Berdasarkan dakwaan Jaksa Penuntut Umum (JPU) pada Komisi Pemberantasan Korupsi, Rajamohanan didakwa memberikan suap kepada tersangka penerima Handang Soekarno selaku Kasubdit Bukti permulaan Direktorat Jenderal Pajak (DJP) Kementerian Keuangan (Kemenkeu).

Suap berkaitan dengan penyelesaian permasalahan pajak yang dihadapi oleh PT EKP Indonesia terkait lima kepentingan di KPP PMA Enam Kalibata pada Kantor Wilayah (Kanwil) Jakarta Khusus Direktorat Jenderal Pajak (DJP).
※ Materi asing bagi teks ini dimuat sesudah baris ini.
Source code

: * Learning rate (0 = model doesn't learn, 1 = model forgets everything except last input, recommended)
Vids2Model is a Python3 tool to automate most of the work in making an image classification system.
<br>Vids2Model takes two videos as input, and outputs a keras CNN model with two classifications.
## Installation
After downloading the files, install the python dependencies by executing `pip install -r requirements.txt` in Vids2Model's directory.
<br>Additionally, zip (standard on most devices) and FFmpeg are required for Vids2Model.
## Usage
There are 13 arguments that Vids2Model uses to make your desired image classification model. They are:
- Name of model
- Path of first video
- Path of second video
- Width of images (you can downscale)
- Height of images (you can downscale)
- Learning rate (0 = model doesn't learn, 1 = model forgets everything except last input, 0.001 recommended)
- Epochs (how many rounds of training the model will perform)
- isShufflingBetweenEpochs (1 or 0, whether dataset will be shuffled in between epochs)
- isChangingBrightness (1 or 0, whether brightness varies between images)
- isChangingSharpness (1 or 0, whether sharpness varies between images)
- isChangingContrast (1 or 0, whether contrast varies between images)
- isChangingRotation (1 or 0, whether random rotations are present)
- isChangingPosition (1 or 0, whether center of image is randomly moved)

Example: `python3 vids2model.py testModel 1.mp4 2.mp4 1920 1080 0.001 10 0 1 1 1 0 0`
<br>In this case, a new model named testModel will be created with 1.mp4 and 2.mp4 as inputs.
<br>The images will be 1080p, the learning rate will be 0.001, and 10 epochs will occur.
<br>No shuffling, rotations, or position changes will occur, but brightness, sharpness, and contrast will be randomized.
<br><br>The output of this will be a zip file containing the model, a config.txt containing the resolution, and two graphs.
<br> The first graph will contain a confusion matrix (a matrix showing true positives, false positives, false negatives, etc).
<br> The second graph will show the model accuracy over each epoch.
Samsul Huda menjelaskan, berdasarkan fakta-fakta beberapa persidangan Rajamohanan sebelumnya terungkap jelas sejak awal PT EKP Indonesia tidak memiliki masalah pajak.
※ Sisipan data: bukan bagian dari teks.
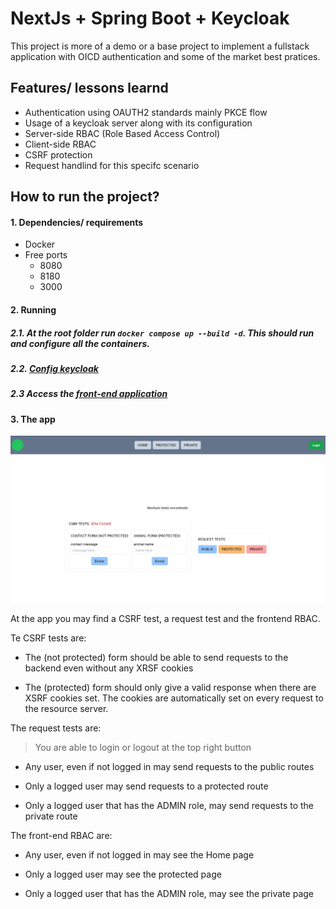 # NextJs + Spring Boot + Keycloak

This project is more of a demo or a base project to implement a fullstack application with OICD authentication and some of the market best pratices.

## Features/ lessons learnd

- Authentication using OAUTH2 standards mainly PKCE flow
- Usage of a keycloak server along with its configuration
- Server-side RBAC (Role Based Access Control)
- Client-side RBAC
- CSRF protection
- Request handlind for this specifc scenario

## How to run the project?

#### 1. Dependencies/ requirements

- Docker
- Free ports
  - 8080
  - 8180
  - 3000

#### 2. Running

##### 2.1. At the root folder run `docker compose up --build -d`. This should run and configure all the containers.

##### 2.2. [Config keycloak](./docs/keycloak-config.md)

##### 2.3 Access the [front-end application](http://localhost:3000)

#### 3. The app

![front_home_page](./docs/images/front_home_page.png)

At the app you may find a CSRF test, a request test and the frontend RBAC.

Te CSRF tests are:

- The (not protected) form should be able to send requests to the backend even without any XRSF cookies

- The (protected) form should only give a valid response when there are XSRF cookies set. The cookies are automatically set on every request to the resource server.

The request tests are:

> You are able to login or logout at the top right button

- Any user, even if not logged in may send requests to the public routes

- Only a logged user may send requests to a protected route

- Only a logged user that has the ADMIN role, may send requests to the private route

The front-end RBAC are:

- Any user, even if not logged in may see the Home page

- Only a logged user may see the protected page

- Only a logged user that has the ADMIN role, may see the private page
Menurut dia, ketika itu PT EKP Indonesia mengajukan restitusi sebesar Rp3,5 miliar ke‎ KPP PMA Enam. Samsul menuturkan, perusahaan yang mengajukan restitusi adalah perusahaan yang taat pajak.

"Kita mengesampingkan dengan persoalan pemberian uang. Itu (pemberian uang Rajamohanan ke Handang) sudah jadi fakta lah. Tapi kita pengen clearance‎ ‎dulu. Permasalahan ini kan muncul dari mereka (KPP Enam) yang bikin, bukan karena karena ada masalah dan dari awal ada masalah. Enggak ada," kata Samsul saat dihubungi Koran SINDO, Rabu (1/3/2017).

Menurut dia, selama ini seolah-olah dibuat kesan Rajamohanan memberikan uang kepada Handang gara-gara Surat Tagihan Pajak (STP) PPN tertanggal 6 September 2016 untuk masa pajak Desember 2014 sebesar Rp52.364.730.649 dan untuk masa pajak Desember 2015 sebesar Rp26.440.221.909 yang dikeluarkan KPP PMA Enam Kalibata atas perintah Kepala KPP Enam Jhonny Sirait.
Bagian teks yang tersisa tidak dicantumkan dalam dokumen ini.